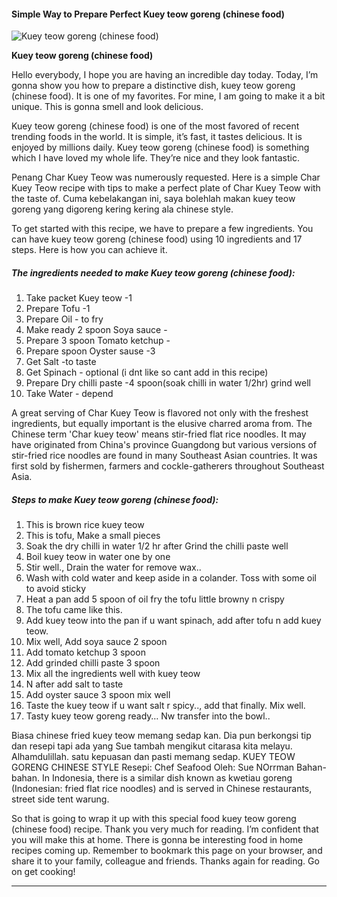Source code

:             

#### Simple Way to Prepare Perfect Kuey teow goreng (chinese food)

![Kuey teow goreng (chinese food)](https://img-global.cpcdn.com/recipes/35bfe928d2729194/751x532cq70/kuey-teow-goreng-chinese-food-recipe-main-photo.jpg)

**Kuey teow goreng (chinese food)**

Hello everybody, I hope you are having an incredible day today. Today, I’m gonna show you how to prepare a distinctive dish, kuey teow goreng (chinese food). It is one of my favorites. For mine, I am going to make it a bit unique. This is gonna smell and look delicious.

Kuey teow goreng (chinese food) is one of the most favored of recent trending foods in the world. It is simple, it’s fast, it tastes delicious. It is enjoyed by millions daily. Kuey teow goreng (chinese food) is something which I have loved my whole life. They’re nice and they look fantastic.

Penang Char Kuey Teow was numerously requested. Here is a simple Char Kuey Teow recipe with tips to make a perfect plate of Char Kuey Teow with the taste of. Cuma kebelakangan ini, saya bolehlah makan kuey teow goreng yang digoreng kering kering ala chinese style.

To get started with this recipe, we have to prepare a few ingredients. You can have kuey teow goreng (chinese food) using 10 ingredients and 17 steps. Here is how you can achieve it.

##### The ingredients needed to make Kuey teow goreng (chinese food):

1.  Take packet Kuey teow -1
2.  Prepare Tofu -1
3.  Prepare Oil - to fry
4.  Make ready 2 spoon Soya sauce -
5.  Prepare 3 spoon Tomato ketchup -
6.  Prepare spoon Oyster sause -3
7.  Get Salt -to taste
8.  Get Spinach - optional (i dnt like so cant add in this recipe)
9.  Prepare Dry chilli paste -4 spoon(soak chilli in water 1/2hr) grind well
10.  Take Water - depend

A great serving of Char Kuey Teow is flavored not only with the freshest ingredients, but equally important is the elusive charred aroma from. The Chinese term 'Char kuey teow' means stir-fried flat rice noodles. It may have originated from China's province Guangdong but various versions of stir-fried rice noodles are found in many Southeast Asian countries. It was first sold by fishermen, farmers and cockle-gatherers throughout Southeast Asia.

##### Steps to make Kuey teow goreng (chinese food):

1.  This is brown rice kuey teow
2.  This is tofu, Make a small pieces
3.  Soak the dry chilli in water 1/2 hr after Grind the chilli paste well
4.  Boil kuey teow in water one by one
5.  Stir well., Drain the water for remove wax..
6.  Wash with cold water and keep aside in a colander. Toss with some oil to avoid sticky
7.  Heat a pan add 5 spoon of oil fry the tofu little browny n crispy
8.  The tofu came like this.
9.  Add kuey teow into the pan if u want spinach, add after tofu n add kuey teow.
10.  Mix well, Add soya sauce 2 spoon
11.  Add tomato ketchup 3 spoon
12.  Add grinded chilli paste 3 spoon
13.  Mix all the ingredients well with kuey teow
14.  N after add salt to taste
15.  Add oyster sauce 3 spoon mix well
16.  Taste the kuey teow if u want salt r spicy.., add that finally. Mix well.
17.  Tasty kuey teow goreng ready… Nw transfer into the bowl..

Biasa chinese fried kuey teow memang sedap kan. Dia pun berkongsi tip dan resepi tapi ada yang Sue tambah mengikut citarasa kita melayu. Alhamdulillah. satu kepuasan dan pasti memang sedap. KUEY TEOW GORENG CHINESE STYLE Resepi: Chef Seafood Oleh: Sue NOrrman Bahan-bahan. In Indonesia, there is a similar dish known as kwetiau goreng (Indonesian: fried flat rice noodles) and is served in Chinese restaurants, street side tent warung.

So that is going to wrap it up with this special food kuey teow goreng (chinese food) recipe. Thank you very much for reading. I’m confident that you will make this at home. There is gonna be interesting food in home recipes coming up. Remember to bookmark this page on your browser, and share it to your family, colleague and friends. Thanks again for reading. Go on get cooking!

* * *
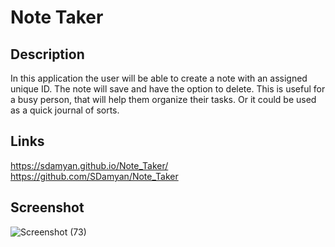 #  Note Taker

## Description
In this application the user will be able to create a note with an assigned unique ID.  The note will save and have the option to delete.  This is useful for a busy person, that will help them organize their tasks.  Or it could be used as a quick journal of sorts.  

## Links

https://sdamyan.github.io/Note_Taker/
https://github.com/SDamyan/Note_Taker

## Screenshot

![Screenshot (73)](https://user-images.githubusercontent.com/55151732/72670279-67425480-3a01-11ea-86d8-1ece61ea3d88.png)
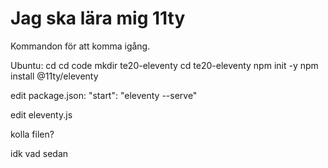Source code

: # Jag ska lära mig 11ty

Kommandon för att komma igång. 

Ubuntu:
cd
cd code
mkdir te20-eleventy
cd te20-eleventy
npm init -y
npm install @11ty/eleventy


edit package.json:
"start": "eleventy --serve"



edit eleventy.js

kolla filen?



idk vad sedan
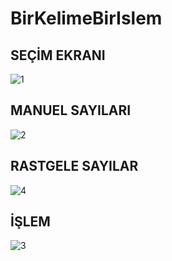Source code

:# BirKelimeBirIslem
 
 
 ## SEÇİM EKRANI
![1](https://user-images.githubusercontent.com/11635700/80443129-32566f80-8917-11ea-9e1f-3b1a88549e97.JPG)


## MANUEL SAYILARI  
![2](https://user-images.githubusercontent.com/11635700/80443074-0804b200-8917-11ea-9c9a-5208c9801b5b.JPG)


## RASTGELE SAYILAR 
![4](https://user-images.githubusercontent.com/11635700/80443247-6e89d000-8917-11ea-890f-3be6eaaa473c.JPG)

## İŞLEM
![3](https://user-images.githubusercontent.com/11635700/80443289-895c4480-8917-11ea-984a-c96ad1f878b0.JPG)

- _Exercise details_: If a line of the entries contains "unique", it counts; give the total of such lines and nothing more.

- _Task response_: 2